(ENTRIES SUPPLIED)
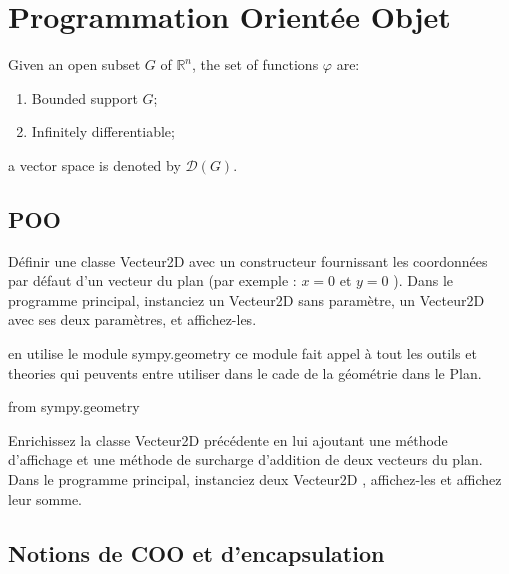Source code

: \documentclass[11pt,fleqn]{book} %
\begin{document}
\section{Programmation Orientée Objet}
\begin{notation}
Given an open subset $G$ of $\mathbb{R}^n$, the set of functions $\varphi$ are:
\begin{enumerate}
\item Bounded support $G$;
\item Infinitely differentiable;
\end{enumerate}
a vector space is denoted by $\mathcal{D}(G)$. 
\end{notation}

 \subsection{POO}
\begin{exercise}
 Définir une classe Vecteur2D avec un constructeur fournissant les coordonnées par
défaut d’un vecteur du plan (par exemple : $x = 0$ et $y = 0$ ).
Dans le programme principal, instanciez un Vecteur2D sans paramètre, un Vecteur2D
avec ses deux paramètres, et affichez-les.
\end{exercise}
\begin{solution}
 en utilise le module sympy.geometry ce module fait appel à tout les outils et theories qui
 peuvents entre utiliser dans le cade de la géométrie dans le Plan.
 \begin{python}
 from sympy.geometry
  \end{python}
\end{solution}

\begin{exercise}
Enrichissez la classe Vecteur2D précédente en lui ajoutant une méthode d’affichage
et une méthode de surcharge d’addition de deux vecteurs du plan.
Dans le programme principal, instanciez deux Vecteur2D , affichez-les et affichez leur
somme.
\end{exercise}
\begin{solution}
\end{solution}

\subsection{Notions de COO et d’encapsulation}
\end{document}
(End ENTRIES SUPPLIED)
TASK INSTRUCTIONS —
The records above should be written out in full and unchanged, except that pictures are dropped.

THE COMPLETED TASK —
Source code

: \documentclass[11pt,fleqn]{book} %
\begin{document}
\section{Programmation Orientée Objet}
\begin{notation}
Given an open subset $G$ of $\mathbb{R}^n$, the set of functions $\varphi$ are:
\begin{enumerate}
\item Bounded support $G$;
\item Infinitely differentiable;
\end{enumerate}
a vector space is denoted by $\mathcal{D}(G)$. 
\end{notation}

 \subsection{POO}
\begin{exercise}
 Définir une classe Vecteur2D avec un constructeur fournissant les coordonnées par
défaut d’un vecteur du plan (par exemple : $x = 0$ et $y = 0$ ).
Dans le programme principal, instanciez un Vecteur2D sans paramètre, un Vecteur2D
avec ses deux paramètres, et affichez-les.
\end{exercise}
\begin{solution}
 en utilise le module sympy.geometry ce module fait appel à tout les outils et theories qui
 peuvents entre utiliser dans le cade de la géométrie dans le Plan.
 \begin{python}
 from sympy.geometry
  \end{python}
\end{solution}

\begin{exercise}
Enrichissez la classe Vecteur2D précédente en lui ajoutant une méthode d’affichage
et une méthode de surcharge d’addition de deux vecteurs du plan.
Dans le programme principal, instanciez deux Vecteur2D , affichez-les et affichez leur
somme.
\end{exercise}
\begin{solution}
\end{solution}

\subsection{Notions de COO et d’encapsulation}
\end{document}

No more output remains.